Yu Hua – Yaşamak
Kitabımızın adı her ne kadar yaşamak olsa da; buram buram ölüm kokan bir kitap…
Xu ailesi ve yaşadıklarını okuyoruz bu şahane eserde. Fugui Xu, Jiazhen ile evlenir ve her şey bu evlilikten sonra başlar. Fugui soylu bir aileden gelir ve atalarından miras kalan 65 dönüm arazileri vardır ve Jiazhen’in babası evlenmelerine bu yüzden izin verir. Fakat; Fugui ve kumar bağımlılığı-gençlik hatası demek istiyorum- Xu ailesinin sefalete sürüklenmesine sebep olur.
Fugui ve Jiazhen’in evliliklerinden iki çocukları olur. Kızları Fengxia ve oğulları Youqing. Jiazhen oğluna hamileyken yaşadıkları sefaletten dolayı babası kızını gelip alır ve kocasından ayırır. 3sene sonra geri gelir Jiazhen oğluyla beraber. Jiazhen o kadar güzel bir eş ve anne ki. Döndüğünde hâlâ kocasını seviyordur. Sonrasında Xu ailesi nelerle mi karşılaştı? Ardı arkası kesilmeyen ölümler, açlıklar, soğuk kış dönemleri, savaş zamanları, ayrılıklar… Ne zaman ki tamam huzursa kavuştular artık desem, hiç beklemediğim yerden yeniden sarstı beni yazar.

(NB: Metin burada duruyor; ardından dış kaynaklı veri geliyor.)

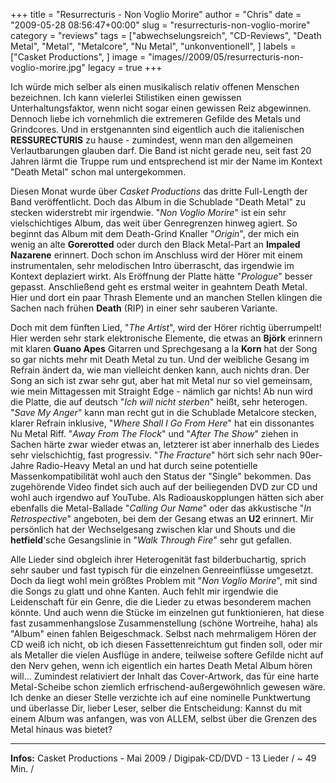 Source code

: +++
title = "Resurrecturis - Non Voglio Morire"
author = "Chris"
date = "2009-05-28 08:56:47+00:00"
slug = "resurrecturis-non-voglio-morire"
category = "reviews"
tags = ["abwechselungsreich", "CD-Reviews", "Death Metal", "Metal", "Metalcore", "Nu Metal", "unkonventionell", ]
labels = ["Casket Productions", ]
image = "images//2009/05/resurrecturis-non-voglio-morire.jpg"
legacy = true
+++

Ich würde mich selber als einen musikalisch relativ offenen Menschen bezeichnen. Ich kann vielerlei Stilistiken einen gewissen Unterhaltungsfaktor, wenn nicht sogar einen gewissen Reiz abgewinnen. Dennoch liebe ich vornehmlich die extremeren Gefilde des Metals und Grindcores. Und in erstgenannten sind eigentlich auch die italienischen **RESSURECTURIS** zu hause - zumindest, wenn man den allgemeinen Verlautbarungen glauben darf. Die Band ist nicht gerade neu, seit fast 20 Jahren lärmt die Truppe rum und entsprechend ist mir der Name im Kontext "Death Metal" schon mal untergekommen.

Diesen Monat wurde über _Casket Productions_ das dritte Full-Length der Band veröffentlicht. Doch das Album in die Schublade "Death Metal" zu stecken widerstrebt mir irgendwie. "_Non Voglio Morire_" ist ein sehr vielschichtiges Album, das weit über Genregrenzen hinweg agiert. So beginnt das Album mit dem Death-Grind Knaller "_Origin_", der mich ein wenig an alte **Gorerotted** oder durch den Black Metal-Part an **Impaled Nazarene** erinnert. Doch schon im Anschluss wird der Hörer mit einem instrumentalen, sehr melodischen Intro überrascht, das irgendwie im Kontext deplaziert wirkt. Als Eröffnung der Platte hätte "_Prologue_" besser gepasst. Anschließend geht es erstmal weiter in geahntem Death Metal. Hier und dort ein paar Thrash Elemente und an manchen Stellen klingen die Sachen nach frühen **Death** (RIP) in einer sehr sauberen Variante.

Doch mit dem fünften Lied, "_The Artist_", wird der Hörer richtig überrumpelt! Hier werden sehr stark elektronische Elemente, die etwas an **Björk** erinnern mit klaren **Guano Apes** Gitarren und Sprechgesang a la **Korn** hat der Song so gar nichts mehr mit Death Metal zu tun. Und der weibliche Gesang im Refrain ändert da, wie man vielleicht denken kann, auch nichts dran. Der Song an sich ist zwar sehr gut, aber hat mit Metal nur so viel gemeinsam, wie mein Mittagessen mit Straight Edge - nämlich gar nichts!
Ab nun wird die Platte, die auf deutsch "_Ich will nicht sterben_" heißt, sehr heterogen. "_Save My Anger_" kann man recht gut in die Schublade Metalcore stecken, klarer Refrain inklusive, "_Where Shall I Go From Here_" hat ein dissonantes Nu Metal Riff. "_Away From The Flock_" und "_After The Show_" ziehen in Sachen härte zwar wieder etwas an, letzterer ist aber innerhalb des Liedes sehr vielschichtig, fast progressiv. "_The Fracture_" hört sich sehr nach 90er-Jahre Radio-Heavy Metal an und hat durch seine potentielle Massenkompatibilität wohl auch den Status der "Single" bekommen. Das zugehörende Video findet sich auch auf der beiliegenden DVD zur CD und wohl auch irgendwo auf YouTube. Als Radioauskopplungen hätten sich aber ebenfalls die Metal-Ballade "_Calling Our Name_" oder das akkustische "_In Retrospective_" angeboten, bei dem der Gesang etwas an **U2** erinnert. Mir persönlich hat der Wechselgesang zwischen klar und Shouts und die **hetfield**'sche Gesangslinie in "_Walk Through Fire_" sehr gut gefallen.

Alle Lieder sind obgleich ihrer Heterogenität fast bilderbuchartig, sprich sehr sauber und fast typisch für die einzelnen Genreeinflüsse umgesetzt. Doch da liegt wohl mein größtes Problem mit "_Non Voglio Morire_", mit sind die Songs zu glatt und ohne Kanten. Auch fehlt mir irgendwie die Leidenschaft für ein Genre, die die Lieder zu etwas besonderem machen könnte. Und auch wenn die Stücke im einzelnen gut funktionieren, hat diese fast zusammenhangslose Zusammenstellung (schöne Wortreihe, haha) als "Album" einen fahlen Beigeschmack. Selbst nach mehrmaligem Hören der CD weiß ich nicht, ob ich diesen Fassettenreichtum gut finden soll, oder mir als Metaller die vielen Ausflüge in andere, teilweise softere Gefilde nicht auf den Nerv gehen, wenn ich eigentlich ein hartes Death Metal Album hören will... Zumindest relativiert der Inhalt das Cover-Artwork, das für eine harte Metal-Scheibe schon ziemlich erfrischend-außergewöhnlich gewesen wäre.
Ich denke an dieser Stelle verzichte ich auf eine nominelle Punktwertung und überlasse Dir, lieber Leser, selber die Entscheidung: Kannst du mit einem Album was anfangen, was von ALLEM, selbst über die Grenzen des Metal hinaus was bietet?




---
**Infos:**
Casket Productions - Mai 2009 / 
Digipak-CD/DVD - 13 Lieder / ~ 49 Min. / 
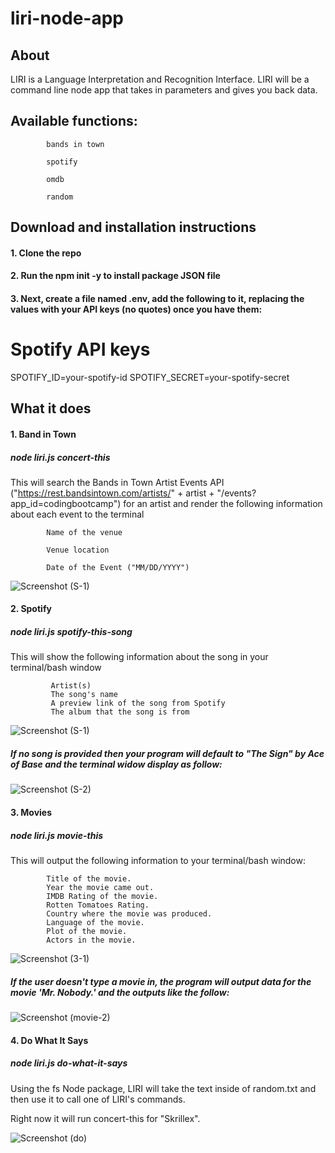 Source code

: 
# liri-node-app
## About
LIRI is a Language Interpretation and Recognition Interface. LIRI will be a command line node app that takes in parameters and gives you back data.

## Available functions:

            bands in town

            spotify

            omdb

            random

## Download and installation instructions
#### 1. Clone the repo
#### 2. Run the npm init -y to install package JSON file
#### 3. Next, create a file named .env, add the following to it, replacing the values with your API keys (no quotes) once you have them:

# Spotify API keys

SPOTIFY_ID=your-spotify-id
SPOTIFY_SECRET=your-spotify-secret

## What it does
#### 1. Band in Town
##### node liri.js concert-this <insert artist>
This will search the Bands in Town Artist Events API ("https://rest.bandsintown.com/artists/" + artist + "/events?app_id=codingbootcamp") for an artist and render the following information about each event to the terminal

            Name of the venue

            Venue location

            Date of the Event ("MM/DD/YYYY")

![Screenshot (S-1)](https://user-images.githubusercontent.com/47795010/55131745-22010f00-50dd-11e9-9b46-b098580c583a.png) 

#### 2. Spotify

##### node liri.js spotify-this-song <insert song title>

This will show the following information about the song in your terminal/bash window

             Artist(s)
             The song's name
             A preview link of the song from Spotify
             The album that the song is from
   
    
![Screenshot (S-1)](https://user-images.githubusercontent.com/47795010/55131745-22010f00-50dd-11e9-9b46-b098580c583a.png)

#####  If no song is provided then your program will default to "The Sign" by Ace of Base and the terminal widow display as follow:

![Screenshot (S-2)](https://user-images.githubusercontent.com/47795010/55131750-25949600-50dd-11e9-9327-70aff6834b70.png)

#### 3. Movies

##### node liri.js movie-this <insert movie title>

This will output the following information to your terminal/bash window:
      
            Title of the movie.
            Year the movie came out.
            IMDB Rating of the movie.
            Rotten Tomatoes Rating.
            Country where the movie was produced.
            Language of the movie.
            Plot of the movie.
            Actors in the movie.
  

![Screenshot (3-1)](https://user-images.githubusercontent.com/47795010/55131754-29c0b380-50dd-11e9-94fc-a4237ede3b58.png)

#####  If the user doesn't type a movie in, the program will output data for the movie 'Mr. Nobody.' and the outputs like the follow:

![Screenshot (movie-2)](https://user-images.githubusercontent.com/47795010/55131770-32b18500-50dd-11e9-8772-ac04de559049.png)

#### 4. Do What It Says

##### node liri.js do-what-it-says

Using the fs Node package, LIRI will take the text inside of random.txt and then use it to call one of LIRI's commands.

Right now it will run concert-this for "Skrillex".

![Screenshot (do)](https://user-images.githubusercontent.com/47795010/55131778-3b09c000-50dd-11e9-844f-e77b6bca8f54.png)



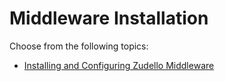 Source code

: # Middleware Installation

Choose from the following topics:

- [Installing and Configuring Zudello Middleware](installing-and-configuring-zudello-middleware.md)
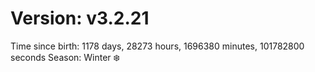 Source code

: # Version: v3.2.21
Time since birth: 1178 days, 28273 hours, 1696380 minutes, 101782800 seconds
Season: Winter ❄️
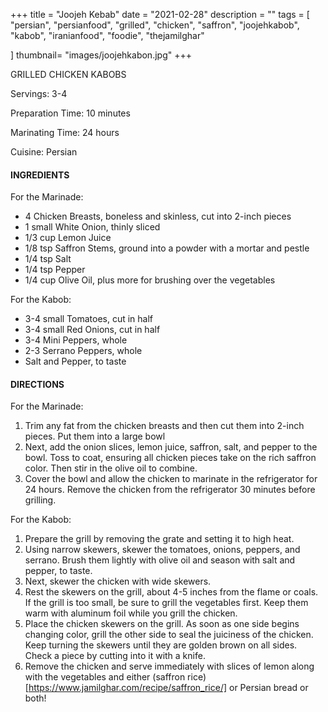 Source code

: +++
title = "Joojeh Kebab"
date = "2021-02-28"
description = ""
tags = [
    "persian",
    "persianfood",
    "grilled",
    "chicken",
    "saffron",
    "joojehkabob",
    "kabob", 
    "iranianfood", 
    "foodie",
    "thejamilghar"
    
]
thumbnail= "images/joojehkabon.jpg"
+++

GRILLED CHICKEN KABOBS

Servings: 3-4 <!--more-->

Preparation Time: 10 minutes 

Marinating Time: 24 hours

Cuisine: Persian 

#### INGREDIENTS 

For the Marinade: 

* 4 Chicken Breasts, boneless and skinless, cut into 2-inch pieces 
* 1 small White Onion, thinly sliced 
* 1/3 cup Lemon Juice 
* 1/8 tsp Saffron Stems, ground into a powder with a mortar and pestle 
* 1/4 tsp Salt 
* 1/4 tsp Pepper 
* 1/4 cup Olive Oil, plus more for brushing over the vegetables 

For the Kabob: 

* 3-4 small Tomatoes, cut in half 
* 3-4 small Red Onions, cut in half  
* 3-4 Mini Peppers, whole 
* 2-3 Serrano Peppers, whole 
* Salt and Pepper, to taste 

#### DIRECTIONS 

For the Marinade: 

1. Trim any fat from the chicken breasts and then cut them into 2-inch pieces. Put them into a large bowl
2. Next, add the onion slices, lemon juice, saffron, salt, and pepper to the bowl. Toss to coat, ensuring all chicken pieces take on the rich saffron color. Then stir in the olive oil to combine.
4. Cover the bowl and allow the chicken to marinate in the refrigerator for 24 hours. Remove the chicken from the refrigerator 30 minutes before grilling. 

For the Kabob: 

1. Prepare the grill by removing the grate and setting it to high heat. 
2. Using narrow skewers, skewer the tomatoes, onions, peppers, and serrano. Brush them lightly with olive oil and season with salt and pepper, to taste. 
3. Next, skewer the chicken with wide skewers. 
4. Rest the skewers on the grill, about 4-5 inches from the flame or coals. If the grill is too small, be sure to grill the vegetables first. Keep them warm with aluminum foil while you grill the chicken. 
5. Place the chicken skewers on the grill. As soon as one side begins changing color, grill the other side to seal the juiciness of the chicken. Keep turning the skewers until they are golden brown on all sides. Check a piece by cutting into it with a knife. 
6. Remove the chicken and serve immediately with slices of lemon along with the vegetables and either (saffron rice)[https://www.jamilghar.com/recipe/saffron_rice/] or Persian bread or both! 
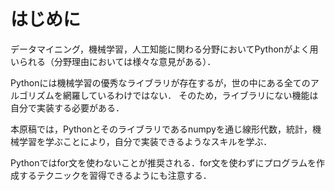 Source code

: <!--
Since : 2018/06/25
Update: <2018/06/25>
-->

# はじめに

データマイニング，機械学習，人工知能に関わる分野においてPythonがよく用いられる（分野理由においては様々な意見がある）．

Pythonには機械学習の優秀なライブラリが存在するが，世の中にある全てのアルゴリズムを網羅しているわけではない．
そのため，ライブラリにない機能は自分で実装する必要がある．

本原稿では，Pythonとそのライブラリであるnumpyを通じ線形代数，統計，機械学習を学ぶことにより，自分で実装できるようなスキルを学ぶ．

Pythonではfor文を使わないことが推奨される．for文を使わずにプログラムを作成するテクニックを習得できるようにも注意する．
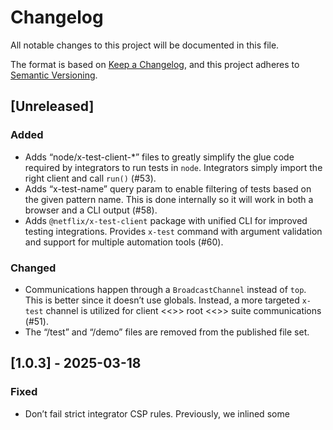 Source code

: # Changelog
All notable changes to this project will be documented in this file.

The format is based on [Keep a Changelog](https://keepachangelog.com/en/1.0.0/),
and this project adheres to [Semantic Versioning](https://semver.org/spec/v2.0.0.html).

## [Unreleased]

### Added

- Adds “node/x-test-client-*” files to greatly simplify the glue code required
  by integrators to run tests in `node`. Integrators simply import the right
  client and call `run()` (#53).
- Adds “x-test-name” query param to enable filtering of tests based on the given
  pattern name. This is done internally so it will work in both a browser and
  a CLI output (#58).
- Adds `@netflix/x-test-client` package with unified CLI for improved testing
  integrations. Provides `x-test` command with argument validation and support
  for multiple automation tools (#60).

### Changed

- Communications happen through a `BroadcastChannel` instead of `top`. This is
  better since it doesn’t use globals. Instead, a more targeted `x-test` channel
  is utilized for client <<>> root <<>> suite communications (#51).
- The “/test” and “/demo” files are removed from the published file set.

## [1.0.3] - 2025-03-18

### Fixed

- Don’t fail strict integrator CSP rules. Previously, we inlined some <style>
  tags which would fail for a rule set like `default-src 'self';`. To ensure we
  don’t reintroduce — strict CSP headers are now added to all test documents.

## [1.0.1] - 2024-06-14

### Fixed

- Changed “root” detection to something other than the “id” attribute.

## [1.0.0] - 2024-02-29

### Added

- Initial interface for `1.x` is locked down.
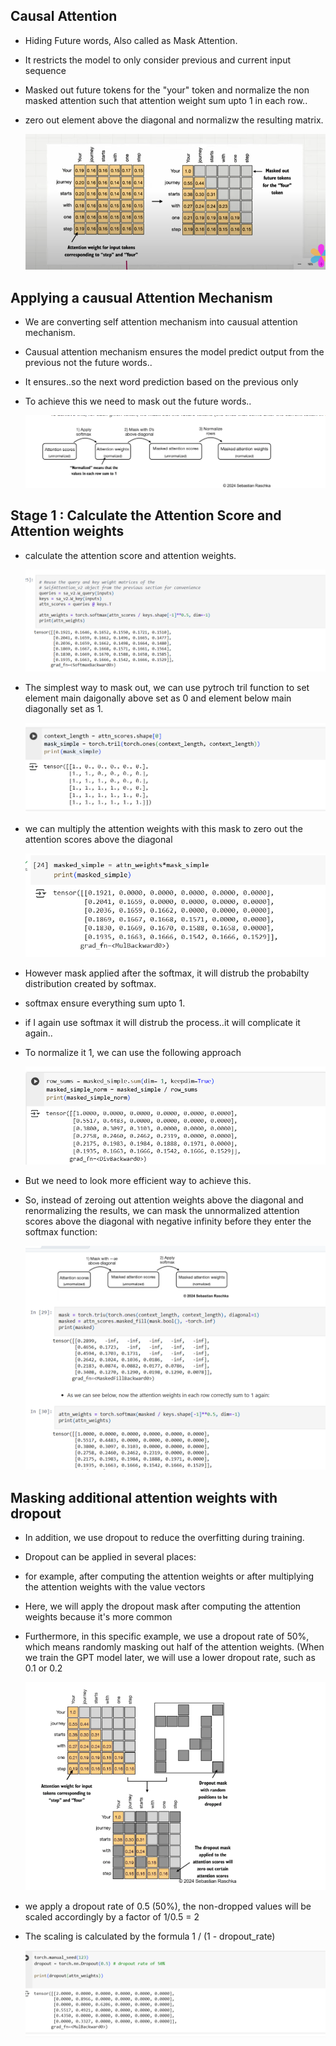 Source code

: 
## Causal Attention

- Hiding Future words, Also called as Mask Attention.
- It restricts the model to only consider previous and current input sequence 
- Masked out future tokens for the "your" token and normalize the non masked attention such that attention weight sum upto 1 in each row..
- zero out element above the diagonal and normalizw the resulting matrix.

    ![alt text](../Images/causualAttention.png)


## Applying a causual Attention Mechanism
 
 - We are converting self attention mechanism into causual attention mechanism.
 - Causual attention mechanism ensures the model predict output from the previous not the future words..
 - It ensures..so the next word prediction based on the previous only
 - To achieve this we need to mask out the future words..

    ![alt text](../Images/causualAttentionMechanism.png)

## Stage 1 : Calculate the Attention Score and Attention weights

- calculate the attention score and attention weights.

    ![alt text](../Images/causalmechanismAttentionscoreWeights.png)

- The simplest way to mask out, we can use pytroch tril function to set element main daigonally above set as 0 and element below main diagonally set as 1.

    ![alt text](../Images/pytrochtril.png)

- we can multiply the attention weights with this mask to zero out the attention scores above the diagonal

    ![alt text](../Images/multiplyMaskZeroAttentionweight.png)

- However mask applied after the softmax, it will distrub the probabilty distribution created by softmax.
- softmax ensure everything sum upto 1.
- if I again use softmax it will distrub the process..it will complicate it again..
- To normalize it 1, we can use the following approach

    ![alt text](../Images/maskedNormalization.png)

- But we need to look more efficient way to achieve this.
- So, instead of zeroing out attention weights above the diagonal and renormalizing the results, we can mask the unnormalized attention scores above the diagonal with negative infinity before they enter the softmax function:

    ![alt text](../Images/maskWithInfinity.png)

## Masking additional attention weights with dropout

- In addition, we use dropout to reduce the overfitting during training.
- Dropout can be applied in several places:
- for example, after computing the attention weights or after multiplying the attention weights with the value vectors
- Here, we will apply the dropout mask after computing the attention weights because it's more common
- Furthermore, in this specific example, we use a dropout rate of 50%, which means randomly masking out half of the attention weights. (When we train the GPT model later, we will use a lower dropout rate, such as 0.1 or 0.2

    ![alt text](../Images/dropout.png)

- we apply a dropout rate of 0.5 (50%), the non-dropped values will be scaled accordingly by a factor of 1/0.5 = 2
- The scaling is calculated by the formula 1 / (1 - dropout_rate)

    ![alt text](../Images/dropoutexamplecode.png)
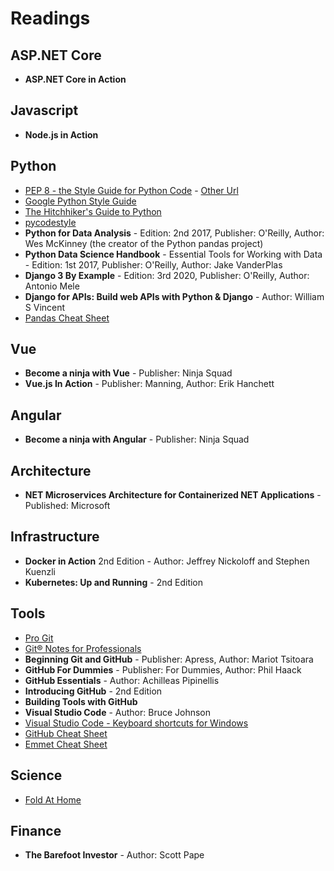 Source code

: # Readings

## ASP.NET Core
- **ASP.NET Core in Action**

## Javascript
- **Node.js in Action**

## Python
- [PEP 8 - the Style Guide for Python Code](https://pep8.org/#descriptive-naming-styles) - [Other Url](https://www.python.org/dev/peps/pep-0008)
- [Google Python Style Guide](https://google.github.io/styleguide/pyguide.html#316-naming)
- [The Hitchhiker's Guide to Python](https://docs.python-guide.org/writing/style)
- [pycodestyle](https://pypi.org/project/pycodestyle)
- **Python for Data Analysis** - Edition: 2nd 2017, Publisher: O'Reilly, Author: Wes McKinney (the creator of the Python pandas project)
- **Python Data Science Handbook** - Essential Tools for Working with Data - Edition: 1st 2017, Publisher: O'Reilly, Author: Jake VanderPlas
- **Django 3 By Example** - Edition: 3rd 2020, Publisher: O'Reilly, Author: Antonio Mele
- **Django for APIs: Build web APIs with Python & Django** - Author: William S Vincent
- [Pandas Cheat Sheet](https://pandas.pydata.org/Pandas_Cheat_Sheet.pdf)

## Vue
- **Become a ninja with Vue** - Publisher: Ninja Squad
- **Vue.js In Action** - Publisher: Manning, Author: Erik Hanchett

## Angular
- **Become a ninja with Angular** - Publisher: Ninja Squad

## Architecture
- **NET Microservices Architecture for Containerized NET Applications** - Published: Microsoft

## Infrastructure
- **Docker in Action** 2nd Edition - Author: Jeffrey Nickoloff and Stephen Kuenzli
- **Kubernetes: Up and Running** - 2nd Edition

## Tools
- [Pro Git](https://git-scm.com/book/en/v2)
- [Git® Notes for Professionals](https://books.goalkicker.com/GitBook)
- **Beginning Git and GitHub** - Publisher: Apress, Author: Mariot Tsitoara
- **GitHub For Dummies** - Publisher: For Dummies, Author: Phil Haack
- **GitHub Essentials** - Author: Achilleas Pipinellis
- **Introducing GitHub** - 2nd Edition
- **Building Tools with GitHub**
- **Visual Studio Code** - Author:  Bruce Johnson
- [Visual Studio Code - Keyboard shortcuts for Windows](https://code.visualstudio.com/shortcuts/keyboard-shortcuts-windows.pdf)
- [GitHub Cheat Sheet](https://education.github.com/git-cheat-sheet-education.pdf)
- [Emmet Cheat Sheet](https://docs.emmet.io/cheat-sheet)

## Science
- [Fold At Home](https://foldingathome.org/home)

## Finance
- **The Barefoot Investor** - Author: Scott Pape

Eser çok sade bir dil ile yazılmıştı ve çok derin duygular barındırıyordu içinde. Ben okurken üzülmeden edemedim. Ölüm her birimize o kadar yakın ki, ne zaman gelecek nasıl gelecek hiç bilmiyoruz inanın. Bu güzel eserde bunu bir kez daha öğrenmiş oldum. Yaşamanın, ailedeki birlik beraberliğin, yaşanılan huzurlu günlerin, sevginin kıymetini anlamak istiyorsanız; yazıldığı zaman ve filmi çekildiğinde yasaklanan bu eseri bir kere de olsa okuyun muhakkak.
“İnsan ne kadar şanslı olursa olsun, ölmek istiyorsa hiçbir şey onu yaşatamaz.”
“Mutlu olduğun sürece fakir olmak utanılacak bir şey değil…”
“Sıradan bir hayat en iyisi. Onunla savaş, bununla mücadele et derken, sonunda hayatından oluyorsun.”